If you have very low scores, the panel advised continuing to take them seriously while also recognising the measurement limitations.

Q16. What do you wish more PAO patients were doing to improve bone health?

The panel reflected positively that people with PAO are often extremely informed and proactive. They highlighted:

  • Many patients arrive already taking calcium and vitamin D and engaging thoughtfully with lifestyle changes.

  • A wider public health gap is that bone health is not routinely emphasised in younger people and during the preconception period.

  • Safe, appropriate strengthening and posture work, especially back extensor strength after vertebral fractures, was specifically mentioned as important.

Microbiome research was also mentioned as an emerging area of interest in bone health.

Q17. Do you need follow-on medication after teriparatide? What about repeating teriparatide later?

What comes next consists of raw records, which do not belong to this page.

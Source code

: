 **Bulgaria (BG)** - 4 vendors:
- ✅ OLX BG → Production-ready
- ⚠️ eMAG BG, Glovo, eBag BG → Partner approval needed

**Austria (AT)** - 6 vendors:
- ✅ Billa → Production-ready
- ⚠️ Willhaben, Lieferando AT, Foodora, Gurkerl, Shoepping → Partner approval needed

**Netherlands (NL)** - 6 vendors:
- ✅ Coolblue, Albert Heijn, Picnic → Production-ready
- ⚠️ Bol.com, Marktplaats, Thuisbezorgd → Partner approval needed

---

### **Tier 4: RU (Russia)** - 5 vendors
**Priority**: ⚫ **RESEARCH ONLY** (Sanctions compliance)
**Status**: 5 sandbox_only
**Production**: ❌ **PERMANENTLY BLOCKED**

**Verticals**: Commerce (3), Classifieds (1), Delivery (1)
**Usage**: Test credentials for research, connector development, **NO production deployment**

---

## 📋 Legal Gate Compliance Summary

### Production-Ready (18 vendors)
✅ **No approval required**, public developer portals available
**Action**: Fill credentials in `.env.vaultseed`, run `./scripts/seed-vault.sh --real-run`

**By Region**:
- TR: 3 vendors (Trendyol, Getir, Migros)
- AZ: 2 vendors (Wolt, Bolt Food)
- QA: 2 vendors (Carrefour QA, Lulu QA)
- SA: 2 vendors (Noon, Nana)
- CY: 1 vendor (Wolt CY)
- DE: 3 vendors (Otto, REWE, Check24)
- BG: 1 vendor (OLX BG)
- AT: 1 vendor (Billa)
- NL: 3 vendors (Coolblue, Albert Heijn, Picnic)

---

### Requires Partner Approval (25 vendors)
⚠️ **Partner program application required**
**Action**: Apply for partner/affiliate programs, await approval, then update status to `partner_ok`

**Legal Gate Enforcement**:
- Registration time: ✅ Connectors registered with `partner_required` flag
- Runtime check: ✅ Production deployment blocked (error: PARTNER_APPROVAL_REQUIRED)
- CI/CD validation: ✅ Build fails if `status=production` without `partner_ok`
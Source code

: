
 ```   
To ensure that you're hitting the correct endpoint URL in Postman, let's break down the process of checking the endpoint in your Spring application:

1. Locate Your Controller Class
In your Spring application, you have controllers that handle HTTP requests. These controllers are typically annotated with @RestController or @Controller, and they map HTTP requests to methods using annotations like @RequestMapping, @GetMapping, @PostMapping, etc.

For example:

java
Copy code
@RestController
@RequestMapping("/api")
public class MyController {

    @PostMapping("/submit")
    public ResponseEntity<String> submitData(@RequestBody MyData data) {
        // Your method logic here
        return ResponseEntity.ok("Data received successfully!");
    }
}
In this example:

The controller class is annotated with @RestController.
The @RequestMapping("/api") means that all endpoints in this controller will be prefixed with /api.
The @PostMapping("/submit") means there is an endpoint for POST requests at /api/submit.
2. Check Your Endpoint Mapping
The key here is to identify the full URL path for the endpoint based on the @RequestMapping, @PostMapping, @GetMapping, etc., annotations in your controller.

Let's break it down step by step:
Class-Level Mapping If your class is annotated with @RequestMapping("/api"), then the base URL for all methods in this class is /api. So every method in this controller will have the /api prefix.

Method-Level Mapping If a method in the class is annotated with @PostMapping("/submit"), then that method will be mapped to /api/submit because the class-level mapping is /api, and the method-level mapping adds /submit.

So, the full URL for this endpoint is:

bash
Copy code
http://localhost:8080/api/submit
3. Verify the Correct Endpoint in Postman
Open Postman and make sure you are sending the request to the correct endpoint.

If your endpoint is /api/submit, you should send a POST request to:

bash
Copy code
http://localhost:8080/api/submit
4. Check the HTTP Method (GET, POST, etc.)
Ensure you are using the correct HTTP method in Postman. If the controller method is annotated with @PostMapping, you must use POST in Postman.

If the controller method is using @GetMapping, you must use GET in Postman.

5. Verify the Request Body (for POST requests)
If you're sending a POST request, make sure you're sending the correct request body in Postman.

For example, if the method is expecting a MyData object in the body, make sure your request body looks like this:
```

When given to postmenopausal women and men, teriparatide (and other anabolic drugs) are usually followed by a course of antiresorptive treatment (typically an oral bisphosphonate, or zoledronate). The panel described follow-on therapy after anabolic treatment as evidence-limited in PAO.

One study discussed suggested that, in younger women, bone gains after teriparatide may be maintained without routine follow-on medication. In younger/premenopausal people, bone may be maintained more easily because of endogenous oestrogen and potentially better general health with a younger skeleton, but PAO-specific evidence is limited and therefore individual clinicians may take different approaches

On repeating courses:

  • Historically, teriparatide was limited to a single two-year lifetime course, based on early safety concerns (largely from animal data).

  • Experience and registry data have reduced concern, and clinical opinions are evolving, including occasional extended or repeated use in selected cases, led by specialists.

Q18. Contraception after PAO: what’s safest for bones?

This topic came up because return of natural cycles is important for bone recovery, yet contraception choices matter.

The panel shared general principles (not individual medical advice):

  • Oestrogen is protective for bone particularly when in a natural form such as oestradiol valerate (as in HRT preparations and some oral contraceptive preparations)

  • Some progesterone-only options may be less favourable for bone in certain contexts.

  • Combined (oestrogen-containing) methods may be preferable for bone health, depending on the individual’s risks and medical history.

This is an area where personal medical history matters (including clot risk), so the panel encouraged discussion with clinicians.

Q19. How can I see an expert?

The panel noted that PAO is recognised within UK specialist pathways, including the NHS UK adult rare bone disease network, which can help local teams to identify an appropriate referral centre. PAO UK can help with signposting if necessary.

“PAO patients are some of the most informed and engaged people we see in clinic.”

A final note

This Q&A highlighted how much is known about the physiology of pregnancy and lactation, and how much still needs better evidence in PAO specifically. The panel repeatedly encouraged:

  • Early specialist assessment for anyone with suspected or confirmed PAO

  • Individualised decision-making, particularly around medication and future pregnancies

  • Ongoing participation in research where possible, to build clearer guidance for the future.

“At the end of the day, this is your body, your family, and your life. Our job is to support you with evidence, honesty, and compassion.”

PAO UK thanks everyone who attended and shared questions, and the clinicians who contributed their time and expertise on 19 November 2025.